This may be the largest single software defect cost in history. The total to date is $72 Million.
First reports were that Nasdaq had set aside $40 million to pay investment firms for their losses, then the number increased to $62 million on March 25, 2013. http://www.nydailynews.com/news/national/sec-approves-nasdaq-plan-dole-62m-reimbursements-facebook-ipo-day-glitches-article-1.1298521
Most recently, the SEC announced an additional $10 million fine on May 29th, 2013. Mention was also made of $2 million paid to investors, but in this meatloaf pile of money, I'm not sure if that was part of the $62 million or in another pile somewhere.
One of the best accounts of what happened is here: http://www.cnbc.com/id/100736915.
This account shows that not only was there a technical problem causing severe performance issues, but alleged securities laws violations resulting from its "poor systems and decision-making".

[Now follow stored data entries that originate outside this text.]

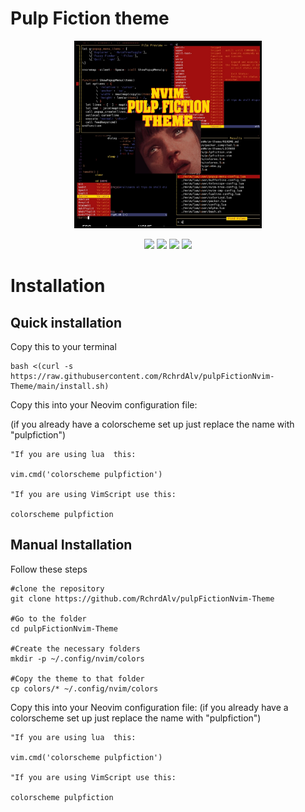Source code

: # Pulp Fiction theme

<p align="center">
  <img src=".imgs/themepic.jpg" width="300" >

</p>
<p align="Center">
  <img src="https://img.shields.io/badge/LICENSE-MIT-redstyle=plastic&logo">
  <img src="https://img.shields.io/badge/-Neovim-success?logo=neovim&logoColor=blue&labelColor=2eff04&color=00A5FF" >
  <img src="https://img.shields.io/badge/-Vim-success?logo=vim&logoColor=013F00&labelColor=2eff04&color=D6FFD5" >
  <img src="https://img.shields.io/badge/-Linux-success?logo=linux&logoColor=ffffff&labelColor=246FFF&color=7A7A7A" >
</p>

# Installation

## Quick installation
Copy this to your terminal


```
bash <(curl -s  https://raw.githubusercontent.com/RchrdAlv/pulpFictionNvim-Theme/main/install.sh)
```
Copy this into your Neovim configuration file:

(if you already have a colorscheme set up just replace the name with "pulpfiction")
```vim
"If you are using lua  this:

vim.cmd('colorscheme pulpfiction')

"If you are using VimScript use this:

colorscheme pulpfiction
```



## Manual Installation
Follow these steps


```
#clone the repository
git clone https://github.com/RchrdAlv/pulpFictionNvim-Theme

#Go to the folder
cd pulpFictionNvim-Theme

#Create the necessary folders
mkdir -p ~/.config/nvim/colors

#Copy the theme to that folder
cp colors/* ~/.config/nvim/colors
```
Copy this into your Neovim configuration file:
(if you already have a colorscheme set up just replace the name with "pulpfiction")
```vim
"If you are using lua  this:

vim.cmd('colorscheme pulpfiction')

"If you are using VimScript use this:

colorscheme pulpfiction
```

From the CNBC story, "The SEC said several members of Nasdaq's senior leadership team
convened a "Code Blue" conference call at the SEC's request and,
thinking that they had fixed the problem by removing a few lines of
code, chose not to delay the start of secondary market trading in
Facebook shares. But they had not grasped the root cause, the
SEC said. The decision to resume trading without fully understanding the
problem resulted in violations of several rules, according to the SEC,
including Nasdaq's own rule governing the price/time priority for
executing trade orders." (emphasis mine)
There were also numerous other rules broken by Nasdaq, which are detailed in the CNBC story.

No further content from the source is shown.